This guide will ensure you're safe and seen on the roads. They light the way at night, help you indicate when turning and warn other drivers of your presence in poor conditions - your car lights are vital to staying safe on the road. But if a bulb blows, do you know how to change it? Follow this guide and you'll not only save money, but also stay legal and safe while driving.

When a bulb blows

Unless you check your lights on a regular basis you won't notice something's amiss until other drivers flash their lights at you. Thankfully bulbs don't fail all that often, but when they do, it tends to be the lights that do the most work - like a brake light. A blown bulb is not only a safety issue - it will cost you at MOT time, not to mention the fact it's illegal. If you're caught without a working car light, you could be on the receiving end of three points and higher car insurance premiums.

Check what the problem is

If one or more of your lights aren't working, make a few checks before you start taking the car apart as it may not be the bulb that's the problem: • Is the switch working properly and in the correct position? • Are the other electrics working OK? Check the handbook for further information that's specific to your car.

Will any old bulb do?

No! There's a vast range of sizes, shapes and types of bulbs available, so make sure you get the right one for your car. Check the handbook for the exact specification, or better yet, extract the old bulb and take it with you to the shop. Headlights are more expensive than backlights and upmarket cars tend to use halogen or xenon bulbs, which aren't cheap to replace. But don't skimp on the cost. Purchasing and fitting them yourself, rather than going to your dealer, will save you money.

How to fit your new bulb


Changing a bulb isn't always straightforward, but if it's a rear bulb that's blown, it's not too bad. Open the boot and remove the plastic or fabric cover over the innards of the lights. Look closely at the replacement - this will show you how it fits (screw-type, bayonet or other) - so you can remove the old one. Do this slowly and carefully. You don't want to damage any of the connections or break the bulb. Once the new bulb is in, check it works before putting it all back together.

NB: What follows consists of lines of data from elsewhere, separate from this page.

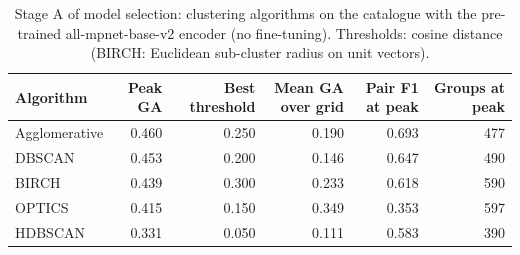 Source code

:\begin{table}[t]
\centering
\caption{Stage A of model selection: clustering algorithms on the catalogue with the pre-trained all-mpnet-base-v2 encoder (no fine-tuning). Thresholds: cosine distance (BIRCH: Euclidean sub-cluster radius on unit vectors).}
\label{tab:selection_algorithms}
\small
\begin{tabular}{lrrrrr}
\toprule
Algorithm & Peak GA & Best threshold & Mean GA over grid & Pair F1 at peak & Groups at peak \\
\midrule
Agglomerative & 0.460 & 0.250 & 0.190 & 0.693 & 477 \\
DBSCAN & 0.453 & 0.200 & 0.146 & 0.647 & 490 \\
BIRCH & 0.439 & 0.300 & 0.233 & 0.618 & 590 \\
OPTICS & 0.415 & 0.150 & 0.349 & 0.353 & 597 \\
HDBSCAN & 0.331 & 0.050 & 0.111 & 0.583 & 390 \\
\bottomrule
\end{tabular}
\end{table} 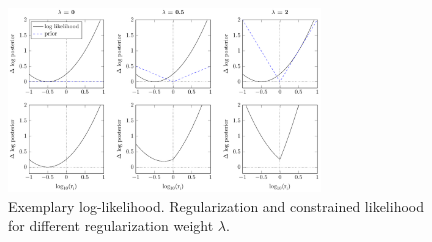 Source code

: \documentclass{bioinfo}
\begin{document}
\begin{figure}[!tpb]%
\centerline{\includegraphics[width=235pt]{Figures/l1_cartoon_priorstrength.pdf}}
\caption{Exemplary log-likelihood. Regularization and constrained likelihood for different regularization weight $\lambda$.}\label{fig:02}
\end{figure}
\end{document}
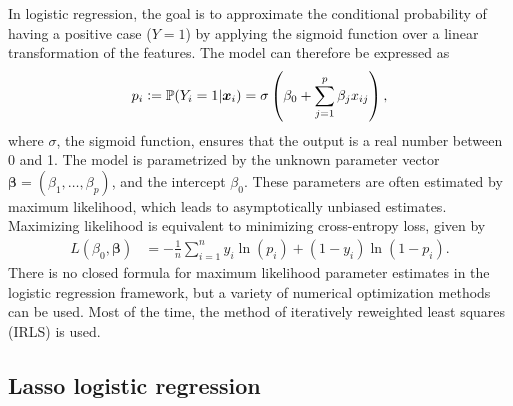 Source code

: \documentclass{article}
\newcommand{\Prr}[1]{\mathbb{P}\! \left( #1 \right)}
\newcommand{\defeq}{\vcentcolon=}
\begin{document}
In logistic regression, the goal is to approximate the conditional probability of having a positive case ($Y = 1$) by applying the sigmoid function over a linear transformation of the features. The model can therefore be expressed as
\begin{align}
    p_i \defeq \Prr{Y_i = 1|\boldsymbol{x}_i} = \sigma\left(\beta_0 + \sum_{j = 1}^p \beta_j x_{ij}\right),
    \label{eq:predictionlasso}
\end{align}
where $\sigma$, the sigmoid function, ensures that the output is a real number between 0 and 1. The model is parametrized by the unknown parameter vector $\boldsymbol{\beta} = (\beta_1, \dots, \beta_p)$, and the intercept $\beta_0$. These parameters are often estimated by maximum likelihood, which leads to asymptotically unbiased estimates. Maximizing likelihood is equivalent to minimizing cross-entropy loss, given by
\begin{align}
    L(\beta_0, \boldsymbol{\beta}) &= -\frac{1}{n} \sum_{i = 1}^n y_i \ln(p_i) + (1 - y_i) \ln(1 - p_i).
    \label{eq:crossentropyloss}
\end{align}
There is no closed formula for maximum likelihood parameter estimates in the logistic regression framework, but a variety of numerical optimization methods can be used. Most of the time, the method of iteratively reweighted least squares (IRLS) is used. 

\subsection{Lasso logistic regression}
\end{document}
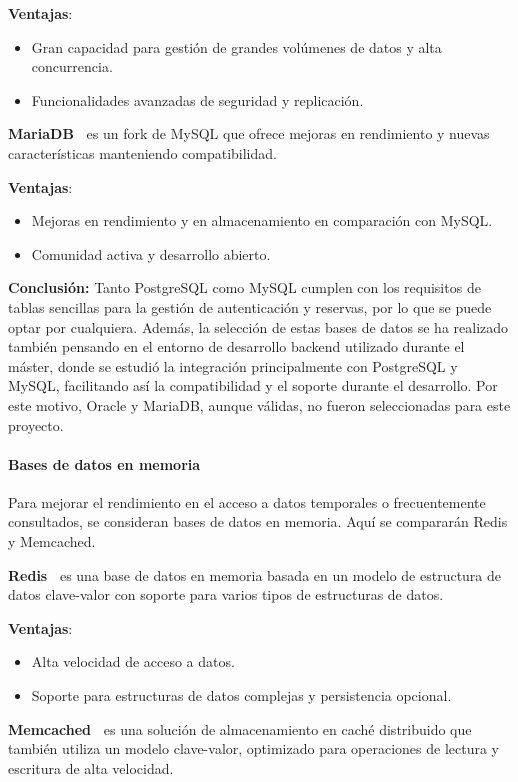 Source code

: \textbf{Ventajas}:
\begin{itemize}
\item Gran capacidad para gestión de grandes volúmenes de datos y alta concurrencia.
\item Funcionalidades avanzadas de seguridad y replicación.
\end{itemize}

\textbf{MariaDB~\cite{mariadb}} es un fork de MySQL que ofrece mejoras en rendimiento y nuevas características manteniendo compatibilidad.

\textbf{Ventajas}:
\begin{itemize}
\item Mejoras en rendimiento y en almacenamiento en comparación con MySQL.
\item Comunidad activa y desarrollo abierto.
\end{itemize}

\textbf{Conclusión:} Tanto PostgreSQL como MySQL cumplen con los requisitos de tablas sencillas para la gestión de autenticación y reservas, por lo que se puede optar por cualquiera. Además, la selección de estas bases de datos se ha realizado también pensando en el entorno de desarrollo backend utilizado durante el máster, donde se estudió la integración principalmente con PostgreSQL y MySQL, facilitando así la compatibilidad y el soporte durante el desarrollo. Por este motivo, Oracle y MariaDB, aunque válidas, no fueron seleccionadas para este proyecto.

\paragraph{Bases de datos en memoria}
Para mejorar el rendimiento en el acceso a datos temporales o frecuentemente consultados, se consideran bases de datos en memoria. Aquí se compararán Redis y Memcached.

\textbf{Redis~\cite{redis}} es una base de datos en memoria basada en un modelo de estructura de datos clave-valor con soporte para varios tipos de estructuras de datos.

\textbf{Ventajas}:
\begin{itemize}
\item Alta velocidad de acceso a datos.
\item Soporte para estructuras de datos complejas y persistencia opcional.
\end{itemize}

\textbf{Memcached~\cite{memcached}} es una solución de almacenamiento en caché distribuido que también utiliza un modelo clave-valor, optimizado para operaciones de lectura y escritura de alta velocidad.

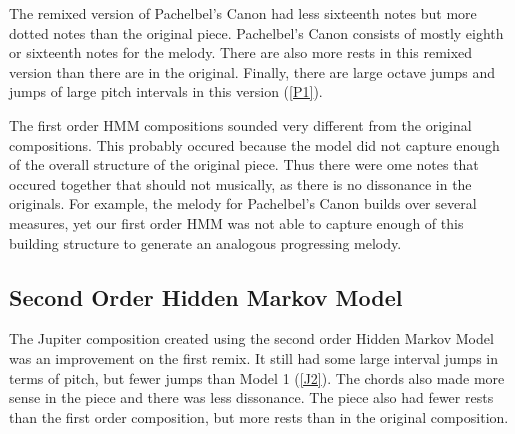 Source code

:\documentclass{article} %
\begin{document}
The remixed version of Pachelbel's Canon had less sixteenth notes but more dotted notes than the original piece. Pachelbel's Canon consists of mostly eighth or sixteenth notes for the melody. There are also more rests in this remixed version than there are in the original. Finally, there are large octave jumps and jumps of large pitch intervals in this version (\autoref{P1}).

The first order HMM compositions sounded very different from the original compositions. This probably occured because the model did not capture enough of the overall structure of the original piece. Thus there  were ome notes that occured together that should not musically, as there is no dissonance in the originals. For example, the melody for Pachelbel's Canon builds over several measures, yet our first order HMM was not able to capture enough of this building structure to generate an analogous progressing melody. 


\subsection{Second Order Hidden Markov Model}

The Jupiter composition created using the second order Hidden Markov Model was an improvement on the first remix. It still had some large interval jumps in terms of pitch, but fewer jumps than Model 1 (\autoref{J2}). The chords also made more sense in the piece and there was less dissonance. The piece also had fewer rests than the first order composition, but more rests than in the original composition.
\end{document}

Modern cars tend to be crowded under the bonnet. This means you have less space to work with. Getting behind the headlight is often less straightforward but here we will take you through the steps:

Step one: Tools

Have a small selection of tools on hand. Pliers, screwdrivers and a socket set will be a big help.

Step two: Research

Look in your handbook, give your dealer a ring, look online or consult a workshop manual for advice - there may be a trick to getting access to the bulb that's not immediately obvious. For example, the last-generation Mondeo requires you to whip off the grille first then release a bolt so the whole headlamp unit swings out.

Step three: Patience

Changing a bulb is one of those jobs you think should take five minutes, so if you're still there an hour later it's easy to get frustrated. Allow yourself plenty of time - your safety, and the safety of your passengers, is at stake.